Le crédit d’impôt de 50 % sur les services à la personne est sauvé… pour l’instant ! En 2025, les foyers français pourront toujours compter sur cet avantage pour alléger leur facture dans de nombreux domaines du quotidien. Mais après ? Le vent tourne, et 2026 pourrait sonner la fin de certains privilèges.
Pourquoi ce crédit d’impôt reste en vigueur en 2025 ?
Depuis des années, le crédit d’impôt permet à de nombreux ménages de réduire de moitié le coût des services à domicile. Une aide précieuse pour le ménage, le jardinage, le soutien scolaire ou encore la garde d’enfants. En 2025, cette réduction fiscale de 50 % restera en place pour l’ensemble des services actuellement éligibles.
Mais le gouvernement envisage une réforme majeure à l’horizon 2026. La raison ? Le dispositif est jugé trop cher par la Cour des comptes et profiterait surtout aux foyers les plus aisés.
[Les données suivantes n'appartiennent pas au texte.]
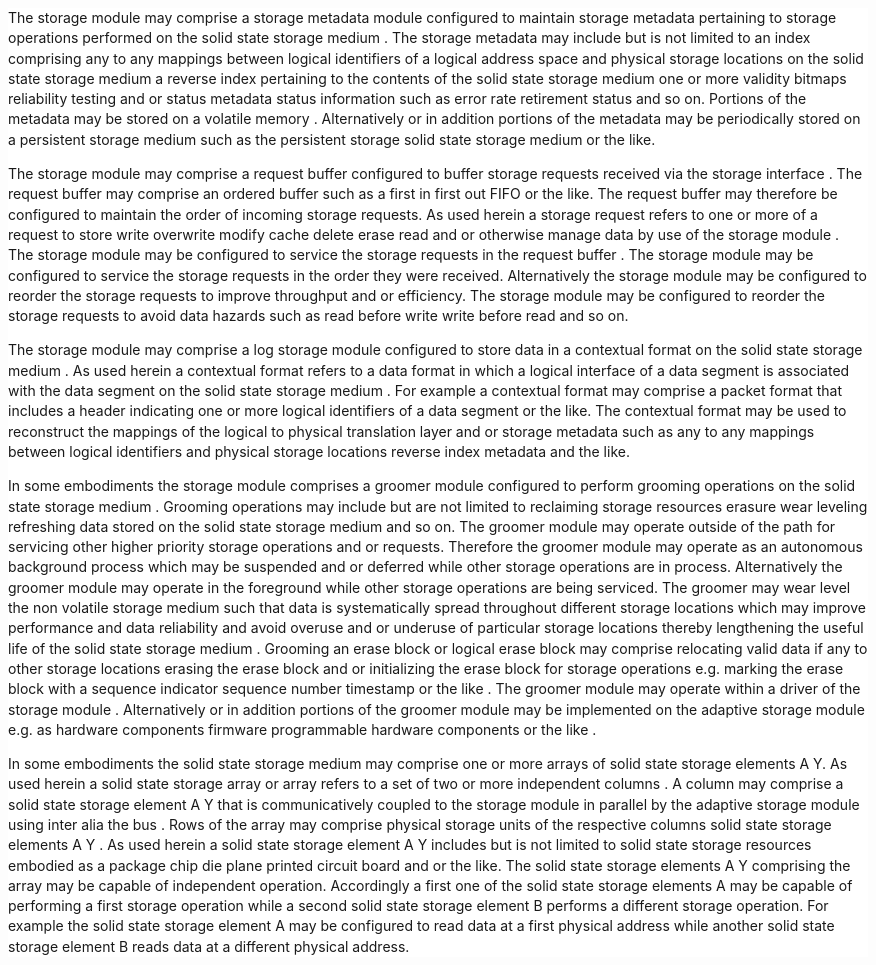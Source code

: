 The storage module may comprise a storage metadata module configured to maintain storage metadata pertaining to storage operations performed on the solid state storage medium . The storage metadata may include but is not limited to an index comprising any to any mappings between logical identifiers of a logical address space and physical storage locations on the solid state storage medium a reverse index pertaining to the contents of the solid state storage medium one or more validity bitmaps reliability testing and or status metadata status information such as error rate retirement status and so on. Portions of the metadata may be stored on a volatile memory . Alternatively or in addition portions of the metadata may be periodically stored on a persistent storage medium such as the persistent storage solid state storage medium or the like.

The storage module may comprise a request buffer configured to buffer storage requests received via the storage interface . The request buffer may comprise an ordered buffer such as a first in first out FIFO or the like. The request buffer may therefore be configured to maintain the order of incoming storage requests. As used herein a storage request refers to one or more of a request to store write overwrite modify cache delete erase read and or otherwise manage data by use of the storage module . The storage module may be configured to service the storage requests in the request buffer . The storage module may be configured to service the storage requests in the order they were received. Alternatively the storage module may be configured to reorder the storage requests to improve throughput and or efficiency. The storage module may be configured to reorder the storage requests to avoid data hazards such as read before write write before read and so on.

The storage module may comprise a log storage module configured to store data in a contextual format on the solid state storage medium . As used herein a contextual format refers to a data format in which a logical interface of a data segment is associated with the data segment on the solid state storage medium . For example a contextual format may comprise a packet format that includes a header indicating one or more logical identifiers of a data segment or the like. The contextual format may be used to reconstruct the mappings of the logical to physical translation layer and or storage metadata such as any to any mappings between logical identifiers and physical storage locations reverse index metadata and the like.

In some embodiments the storage module comprises a groomer module configured to perform grooming operations on the solid state storage medium . Grooming operations may include but are not limited to reclaiming storage resources erasure wear leveling refreshing data stored on the solid state storage medium and so on. The groomer module may operate outside of the path for servicing other higher priority storage operations and or requests. Therefore the groomer module may operate as an autonomous background process which may be suspended and or deferred while other storage operations are in process. Alternatively the groomer module may operate in the foreground while other storage operations are being serviced. The groomer may wear level the non volatile storage medium such that data is systematically spread throughout different storage locations which may improve performance and data reliability and avoid overuse and or underuse of particular storage locations thereby lengthening the useful life of the solid state storage medium . Grooming an erase block or logical erase block may comprise relocating valid data if any to other storage locations erasing the erase block and or initializing the erase block for storage operations e.g. marking the erase block with a sequence indicator sequence number timestamp or the like . The groomer module may operate within a driver of the storage module . Alternatively or in addition portions of the groomer module may be implemented on the adaptive storage module e.g. as hardware components firmware programmable hardware components or the like .

In some embodiments the solid state storage medium may comprise one or more arrays of solid state storage elements A Y. As used herein a solid state storage array or array refers to a set of two or more independent columns . A column may comprise a solid state storage element A Y that is communicatively coupled to the storage module in parallel by the adaptive storage module using inter alia the bus . Rows of the array may comprise physical storage units of the respective columns solid state storage elements A Y . As used herein a solid state storage element A Y includes but is not limited to solid state storage resources embodied as a package chip die plane printed circuit board and or the like. The solid state storage elements A Y comprising the array may be capable of independent operation. Accordingly a first one of the solid state storage elements A may be capable of performing a first storage operation while a second solid state storage element B performs a different storage operation. For example the solid state storage element A may be configured to read data at a first physical address while another solid state storage element B reads data at a different physical address.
Objectif de l’exécutif : recentrer l’aide sur les services jugés essentiels et réduire les dépenses publiques.
Les 26 services concernés par le crédit d’impôt en 2025
Vous vous demandez quels services sont encore couverts par cette réduction fiscale ? Voici la liste complète des 26 prestations ouvrant droit au crédit d’impôt de 50 % en 2025 :
- Entretien de la maison et travaux ménagers
- Petits travaux de jardinage
- Travaux de petit bricolage
- Garde d’enfants de plus de 3 ans à domicile
- Soutien scolaire et cours à domicile
- Soins d’esthétique à domicile pour les personnes dépendantes
- Préparation de repas à domicile
- Livraison de repas à domicile
- Livraison de courses à domicile
- Collecte et livraison à domicile de linge repassé
- Assistance informatique à domicile
- Soins et promenades d’animaux pour personnes dépendantes
- Maintenance, entretien et vigilance temporaires à domicile
- Assistance administrative à domicile
- Accompagnement des enfants de plus de 3 ans dans leurs déplacements
- Télé-assistance et visio-assistance
- Interprète en langue des signes, technicien de l’écrit, codeur vocal
- Assistance temporaire à domicile (aide passagère)
- Conduite du véhicule pour personnes en invalidité temporaire
- Accompagnement des personnes en invalidité temporaire
- Coordination et délivrance des services à la personne (intermédiation)
- Garde d’enfants de moins de 3 ans ou handicapés de moins de 18 ans à domicile
- Accompagnement d’enfants de moins de 3 ans ou handicapés de moins de 18 ans
- Assistance aux personnes âgées et personnes handicapées
- Conduite des personnes à mobilité réduite
- Accompagnement hors domicile de personnes âgées ou handicapées
Pour les utilisateurs, c’est une bouffée d’oxygène… jusqu’à l’année suivante.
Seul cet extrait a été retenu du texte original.